● **TASK INPUTS**:
==================================================

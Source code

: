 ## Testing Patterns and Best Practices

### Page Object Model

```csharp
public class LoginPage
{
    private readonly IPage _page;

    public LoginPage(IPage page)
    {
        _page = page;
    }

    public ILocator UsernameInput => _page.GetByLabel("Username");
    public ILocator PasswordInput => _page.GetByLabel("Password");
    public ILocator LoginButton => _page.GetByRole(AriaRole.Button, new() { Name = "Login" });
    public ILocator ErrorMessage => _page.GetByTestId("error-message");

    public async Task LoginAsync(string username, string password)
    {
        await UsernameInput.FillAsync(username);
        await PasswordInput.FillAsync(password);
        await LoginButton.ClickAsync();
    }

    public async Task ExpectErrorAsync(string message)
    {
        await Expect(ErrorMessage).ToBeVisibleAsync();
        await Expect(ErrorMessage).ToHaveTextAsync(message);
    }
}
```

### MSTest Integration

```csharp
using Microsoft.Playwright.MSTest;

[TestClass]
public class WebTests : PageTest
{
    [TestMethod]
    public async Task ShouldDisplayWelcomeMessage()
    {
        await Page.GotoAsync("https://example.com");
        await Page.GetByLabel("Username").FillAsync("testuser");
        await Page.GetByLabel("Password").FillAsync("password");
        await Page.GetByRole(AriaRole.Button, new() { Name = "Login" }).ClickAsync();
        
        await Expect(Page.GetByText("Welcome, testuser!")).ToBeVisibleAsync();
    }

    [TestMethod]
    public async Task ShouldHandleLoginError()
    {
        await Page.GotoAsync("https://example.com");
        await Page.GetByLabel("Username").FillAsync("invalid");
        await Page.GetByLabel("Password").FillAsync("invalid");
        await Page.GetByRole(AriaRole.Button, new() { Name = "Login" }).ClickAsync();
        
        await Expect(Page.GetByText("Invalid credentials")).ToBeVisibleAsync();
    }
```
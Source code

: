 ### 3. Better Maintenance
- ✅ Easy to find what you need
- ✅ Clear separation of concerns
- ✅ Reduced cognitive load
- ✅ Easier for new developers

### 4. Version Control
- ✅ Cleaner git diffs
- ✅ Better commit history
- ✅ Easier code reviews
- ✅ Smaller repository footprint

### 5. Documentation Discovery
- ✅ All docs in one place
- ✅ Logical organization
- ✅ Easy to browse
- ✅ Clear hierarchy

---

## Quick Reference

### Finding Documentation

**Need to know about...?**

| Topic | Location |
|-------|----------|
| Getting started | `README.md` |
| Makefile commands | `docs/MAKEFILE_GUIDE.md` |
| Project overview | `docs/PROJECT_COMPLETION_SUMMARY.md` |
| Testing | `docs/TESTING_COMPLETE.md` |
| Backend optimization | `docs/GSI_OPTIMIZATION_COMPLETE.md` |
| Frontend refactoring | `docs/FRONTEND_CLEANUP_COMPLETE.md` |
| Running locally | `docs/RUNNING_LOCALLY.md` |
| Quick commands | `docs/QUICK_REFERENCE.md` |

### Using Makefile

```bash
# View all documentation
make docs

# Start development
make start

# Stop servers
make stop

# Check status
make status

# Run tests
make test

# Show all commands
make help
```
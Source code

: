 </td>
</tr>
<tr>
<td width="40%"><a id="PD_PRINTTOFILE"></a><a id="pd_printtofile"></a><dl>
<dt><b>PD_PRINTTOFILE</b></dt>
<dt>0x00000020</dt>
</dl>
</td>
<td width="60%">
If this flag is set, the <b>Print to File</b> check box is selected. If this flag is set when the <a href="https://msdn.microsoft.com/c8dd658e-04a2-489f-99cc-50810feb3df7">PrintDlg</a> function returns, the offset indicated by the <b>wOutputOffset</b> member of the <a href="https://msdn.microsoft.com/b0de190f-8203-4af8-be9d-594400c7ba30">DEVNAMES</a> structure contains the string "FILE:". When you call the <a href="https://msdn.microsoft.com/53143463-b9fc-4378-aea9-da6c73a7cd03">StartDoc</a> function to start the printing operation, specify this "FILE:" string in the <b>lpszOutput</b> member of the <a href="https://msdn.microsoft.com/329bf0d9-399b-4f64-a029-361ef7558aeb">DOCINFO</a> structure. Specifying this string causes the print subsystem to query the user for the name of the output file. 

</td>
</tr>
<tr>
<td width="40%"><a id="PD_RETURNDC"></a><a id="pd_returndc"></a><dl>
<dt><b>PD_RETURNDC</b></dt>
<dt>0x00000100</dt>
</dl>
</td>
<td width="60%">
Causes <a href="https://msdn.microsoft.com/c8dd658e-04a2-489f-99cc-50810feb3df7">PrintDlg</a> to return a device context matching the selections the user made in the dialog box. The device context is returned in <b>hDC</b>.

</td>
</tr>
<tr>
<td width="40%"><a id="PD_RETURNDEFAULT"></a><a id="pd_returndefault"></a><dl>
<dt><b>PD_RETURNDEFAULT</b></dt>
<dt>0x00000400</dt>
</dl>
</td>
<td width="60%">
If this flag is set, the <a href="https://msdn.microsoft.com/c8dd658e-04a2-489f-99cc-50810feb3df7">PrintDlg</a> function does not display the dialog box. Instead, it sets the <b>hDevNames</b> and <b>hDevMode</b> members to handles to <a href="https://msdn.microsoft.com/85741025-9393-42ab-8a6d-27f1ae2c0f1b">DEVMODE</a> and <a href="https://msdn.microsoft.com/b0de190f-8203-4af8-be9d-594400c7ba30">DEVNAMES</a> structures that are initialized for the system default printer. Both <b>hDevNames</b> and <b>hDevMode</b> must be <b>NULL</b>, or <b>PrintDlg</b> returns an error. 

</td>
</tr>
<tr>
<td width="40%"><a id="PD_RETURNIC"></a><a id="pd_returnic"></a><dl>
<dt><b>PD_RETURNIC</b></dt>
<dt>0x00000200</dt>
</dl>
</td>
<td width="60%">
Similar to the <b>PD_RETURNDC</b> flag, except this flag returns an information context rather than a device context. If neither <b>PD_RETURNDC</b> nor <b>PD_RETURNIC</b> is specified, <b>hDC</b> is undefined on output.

==================================================

● **WHAT THE TASK ASKS**:
Repeat the whole listing above, word for word.

● **TASK RESULT**:
Source code

: ## Testing Patterns and Best Practices

### Page Object Model

```csharp
public class LoginPage
{
    private readonly IPage _page;

    public LoginPage(IPage page)
    {
        _page = page;
    }

    public ILocator UsernameInput => _page.GetByLabel("Username");
    public ILocator PasswordInput => _page.GetByLabel("Password");
    public ILocator LoginButton => _page.GetByRole(AriaRole.Button, new() { Name = "Login" });
    public ILocator ErrorMessage => _page.GetByTestId("error-message");

    public async Task LoginAsync(string username, string password)
    {
        await UsernameInput.FillAsync(username);
        await PasswordInput.FillAsync(password);
        await LoginButton.ClickAsync();
    }

    public async Task ExpectErrorAsync(string message)
    {
        await Expect(ErrorMessage).ToBeVisibleAsync();
        await Expect(ErrorMessage).ToHaveTextAsync(message);
    }
}
```

### MSTest Integration

```csharp
using Microsoft.Playwright.MSTest;

[TestClass]
public class WebTests : PageTest
{
    [TestMethod]
    public async Task ShouldDisplayWelcomeMessage()
    {
        await Page.GotoAsync("https://example.com");
        await Page.GetByLabel("Username").FillAsync("testuser");
        await Page.GetByLabel("Password").FillAsync("password");
        await Page.GetByRole(AriaRole.Button, new() { Name = "Login" }).ClickAsync();
        
        await Expect(Page.GetByText("Welcome, testuser!")).ToBeVisibleAsync();
    }

    [TestMethod]
    public async Task ShouldHandleLoginError()
    {
        await Page.GotoAsync("https://example.com");
        await Page.GetByLabel("Username").FillAsync("invalid");
        await Page.GetByLabel("Password").FillAsync("invalid");
        await Page.GetByRole(AriaRole.Button, new() { Name = "Login" }).ClickAsync();
        
        await Expect(Page.GetByText("Invalid credentials")).ToBeVisibleAsync();
    }
```
Source code

: ### 3. Better Maintenance
- ✅ Easy to find what you need
- ✅ Clear separation of concerns
- ✅ Reduced cognitive load
- ✅ Easier for new developers

### 4. Version Control
- ✅ Cleaner git diffs
- ✅ Better commit history
- ✅ Easier code reviews
- ✅ Smaller repository footprint

### 5. Documentation Discovery
- ✅ All docs in one place
- ✅ Logical organization
- ✅ Easy to browse
- ✅ Clear hierarchy

---

## Quick Reference

### Finding Documentation

**Need to know about...?**

| Topic | Location |
|-------|----------|
| Getting started | `README.md` |
| Makefile commands | `docs/MAKEFILE_GUIDE.md` |
| Project overview | `docs/PROJECT_COMPLETION_SUMMARY.md` |
| Testing | `docs/TESTING_COMPLETE.md` |
| Backend optimization | `docs/GSI_OPTIMIZATION_COMPLETE.md` |
| Frontend refactoring | `docs/FRONTEND_CLEANUP_COMPLETE.md` |
| Running locally | `docs/RUNNING_LOCALLY.md` |
| Quick commands | `docs/QUICK_REFERENCE.md` |

### Using Makefile

```bash
# View all documentation
make docs

# Start development
make start

# Stop servers
make stop

# Check status
make status

# Run tests
make test

# Show all commands
make help
```
Source code

: </td>
</tr>
<tr>
<td width="40%"><a id="PD_PRINTTOFILE"></a><a id="pd_printtofile"></a><dl>
<dt><b>PD_PRINTTOFILE</b></dt>
<dt>0x00000020</dt>
</dl>
</td>
<td width="60%">
If this flag is set, the <b>Print to File</b> check box is selected. If this flag is set when the <a href="https://msdn.microsoft.com/c8dd658e-04a2-489f-99cc-50810feb3df7">PrintDlg</a> function returns, the offset indicated by the <b>wOutputOffset</b> member of the <a href="https://msdn.microsoft.com/b0de190f-8203-4af8-be9d-594400c7ba30">DEVNAMES</a> structure contains the string "FILE:". When you call the <a href="https://msdn.microsoft.com/53143463-b9fc-4378-aea9-da6c73a7cd03">StartDoc</a> function to start the printing operation, specify this "FILE:" string in the <b>lpszOutput</b> member of the <a href="https://msdn.microsoft.com/329bf0d9-399b-4f64-a029-361ef7558aeb">DOCINFO</a> structure. Specifying this string causes the print subsystem to query the user for the name of the output file. 

</td>
</tr>
<tr>
<td width="40%"><a id="PD_RETURNDC"></a><a id="pd_returndc"></a><dl>
<dt><b>PD_RETURNDC</b></dt>
<dt>0x00000100</dt>
</dl>
</td>
<td width="60%">
Causes <a href="https://msdn.microsoft.com/c8dd658e-04a2-489f-99cc-50810feb3df7">PrintDlg</a> to return a device context matching the selections the user made in the dialog box. The device context is returned in <b>hDC</b>.

</td>
</tr>
<tr>
<td width="40%"><a id="PD_RETURNDEFAULT"></a><a id="pd_returndefault"></a><dl>
<dt><b>PD_RETURNDEFAULT</b></dt>
<dt>0x00000400</dt>
</dl>
</td>
<td width="60%">
If this flag is set, the <a href="https://msdn.microsoft.com/c8dd658e-04a2-489f-99cc-50810feb3df7">PrintDlg</a> function does not display the dialog box. Instead, it sets the <b>hDevNames</b> and <b>hDevMode</b> members to handles to <a href="https://msdn.microsoft.com/85741025-9393-42ab-8a6d-27f1ae2c0f1b">DEVMODE</a> and <a href="https://msdn.microsoft.com/b0de190f-8203-4af8-be9d-594400c7ba30">DEVNAMES</a> structures that are initialized for the system default printer. Both <b>hDevNames</b> and <b>hDevMode</b> must be <b>NULL</b>, or <b>PrintDlg</b> returns an error. 

</td>
</tr>
<tr>
<td width="40%"><a id="PD_RETURNIC"></a><a id="pd_returnic"></a><dl>
<dt><b>PD_RETURNIC</b></dt>
<dt>0x00000200</dt>
</dl>
</td>
<td width="60%">
Similar to the <b>PD_RETURNDC</b> flag, except this flag returns an information context rather than a device context. If neither <b>PD_RETURNDC</b> nor <b>PD_RETURNIC</b> is specified, <b>hDC</b> is undefined on output.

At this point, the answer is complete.